EXERCISE INSTRUCTIONS
From the listing below, count the lines that contain the string "Astar", then state only that number.

+===+

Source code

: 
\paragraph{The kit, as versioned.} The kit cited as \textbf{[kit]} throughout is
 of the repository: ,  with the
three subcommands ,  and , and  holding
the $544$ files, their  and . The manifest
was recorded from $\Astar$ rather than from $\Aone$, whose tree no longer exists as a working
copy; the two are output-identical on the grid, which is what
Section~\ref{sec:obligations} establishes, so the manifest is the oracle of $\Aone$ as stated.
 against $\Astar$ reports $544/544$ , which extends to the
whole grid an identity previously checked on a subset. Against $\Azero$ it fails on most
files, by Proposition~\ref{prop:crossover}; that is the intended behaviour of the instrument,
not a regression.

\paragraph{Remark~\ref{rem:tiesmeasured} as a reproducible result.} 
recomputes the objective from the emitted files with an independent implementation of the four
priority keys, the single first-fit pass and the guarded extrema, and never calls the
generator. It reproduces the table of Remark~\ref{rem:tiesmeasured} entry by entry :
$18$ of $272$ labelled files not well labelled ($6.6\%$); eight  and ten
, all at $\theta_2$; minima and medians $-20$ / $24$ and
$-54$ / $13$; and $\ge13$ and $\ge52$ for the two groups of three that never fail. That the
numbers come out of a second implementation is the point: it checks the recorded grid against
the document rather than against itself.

+===+

SOLUTION BELOW
2